Start of Block
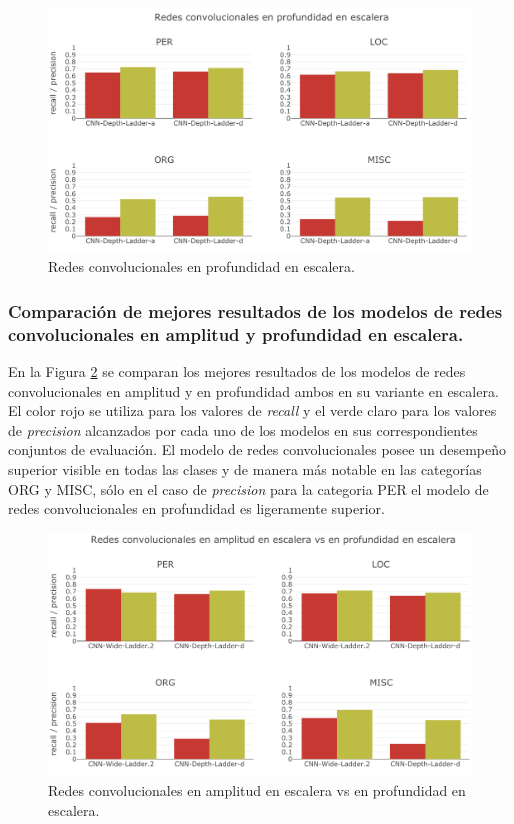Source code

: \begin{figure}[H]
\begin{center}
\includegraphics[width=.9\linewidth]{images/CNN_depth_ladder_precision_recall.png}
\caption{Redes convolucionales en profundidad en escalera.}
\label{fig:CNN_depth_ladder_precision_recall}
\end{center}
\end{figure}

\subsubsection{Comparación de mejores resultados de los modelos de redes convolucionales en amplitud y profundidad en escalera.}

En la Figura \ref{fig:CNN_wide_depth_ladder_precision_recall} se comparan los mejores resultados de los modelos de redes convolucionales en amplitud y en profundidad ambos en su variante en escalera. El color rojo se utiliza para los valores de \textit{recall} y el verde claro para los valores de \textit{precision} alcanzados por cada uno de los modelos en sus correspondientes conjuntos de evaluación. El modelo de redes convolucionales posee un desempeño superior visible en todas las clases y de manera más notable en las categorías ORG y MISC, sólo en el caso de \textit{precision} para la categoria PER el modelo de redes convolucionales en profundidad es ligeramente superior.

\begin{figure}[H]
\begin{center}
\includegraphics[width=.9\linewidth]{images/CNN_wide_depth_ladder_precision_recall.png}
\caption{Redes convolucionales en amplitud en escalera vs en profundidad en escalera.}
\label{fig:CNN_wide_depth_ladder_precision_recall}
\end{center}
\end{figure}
End of Block
Start of Block
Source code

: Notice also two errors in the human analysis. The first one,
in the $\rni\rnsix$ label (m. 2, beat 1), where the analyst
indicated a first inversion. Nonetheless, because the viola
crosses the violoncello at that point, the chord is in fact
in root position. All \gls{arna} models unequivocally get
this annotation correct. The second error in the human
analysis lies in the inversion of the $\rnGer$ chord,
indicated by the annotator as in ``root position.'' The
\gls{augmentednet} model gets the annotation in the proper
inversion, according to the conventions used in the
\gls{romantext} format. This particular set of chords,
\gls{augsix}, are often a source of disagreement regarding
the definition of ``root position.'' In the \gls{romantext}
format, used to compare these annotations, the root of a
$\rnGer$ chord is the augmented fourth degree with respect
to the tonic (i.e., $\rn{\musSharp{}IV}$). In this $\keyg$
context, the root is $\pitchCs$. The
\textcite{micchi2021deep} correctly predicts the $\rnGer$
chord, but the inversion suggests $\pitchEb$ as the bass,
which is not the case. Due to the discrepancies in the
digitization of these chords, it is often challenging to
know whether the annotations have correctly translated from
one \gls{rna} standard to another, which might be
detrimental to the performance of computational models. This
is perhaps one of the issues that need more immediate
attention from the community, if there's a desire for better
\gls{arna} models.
End of Block
Start of Block
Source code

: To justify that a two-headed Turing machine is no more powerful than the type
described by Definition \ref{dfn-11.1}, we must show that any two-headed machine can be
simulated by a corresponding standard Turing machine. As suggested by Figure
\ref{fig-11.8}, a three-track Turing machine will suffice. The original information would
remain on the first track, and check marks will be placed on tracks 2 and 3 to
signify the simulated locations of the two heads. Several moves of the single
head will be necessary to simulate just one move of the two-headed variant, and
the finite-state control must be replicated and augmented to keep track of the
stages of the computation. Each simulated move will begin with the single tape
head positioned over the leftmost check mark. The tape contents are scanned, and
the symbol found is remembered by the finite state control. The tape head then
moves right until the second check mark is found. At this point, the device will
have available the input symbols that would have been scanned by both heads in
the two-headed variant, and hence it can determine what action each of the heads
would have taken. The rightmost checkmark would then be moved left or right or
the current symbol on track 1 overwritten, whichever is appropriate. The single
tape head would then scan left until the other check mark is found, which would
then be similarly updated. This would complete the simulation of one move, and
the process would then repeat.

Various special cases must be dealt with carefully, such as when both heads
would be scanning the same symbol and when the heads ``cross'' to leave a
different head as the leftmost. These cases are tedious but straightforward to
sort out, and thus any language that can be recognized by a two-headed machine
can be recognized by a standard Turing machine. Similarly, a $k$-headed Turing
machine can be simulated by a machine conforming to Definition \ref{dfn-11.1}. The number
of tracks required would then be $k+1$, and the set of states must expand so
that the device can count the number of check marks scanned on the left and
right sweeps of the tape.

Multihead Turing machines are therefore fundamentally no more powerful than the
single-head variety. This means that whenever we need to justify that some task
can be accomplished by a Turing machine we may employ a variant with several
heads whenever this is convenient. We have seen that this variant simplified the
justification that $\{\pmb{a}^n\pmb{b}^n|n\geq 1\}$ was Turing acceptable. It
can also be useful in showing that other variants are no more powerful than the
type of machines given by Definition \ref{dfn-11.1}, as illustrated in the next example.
End of Block
#### [What this task involves]
For each line in the data that contains the string "standard", give a copy of that line.

#### [Output for this task]
one \gls{rna} standard to another, which might be
simulated by a corresponding standard Turing machine. As suggested by Figure
can be recognized by a standard Turing machine. Similarly, a $k$-headed Turing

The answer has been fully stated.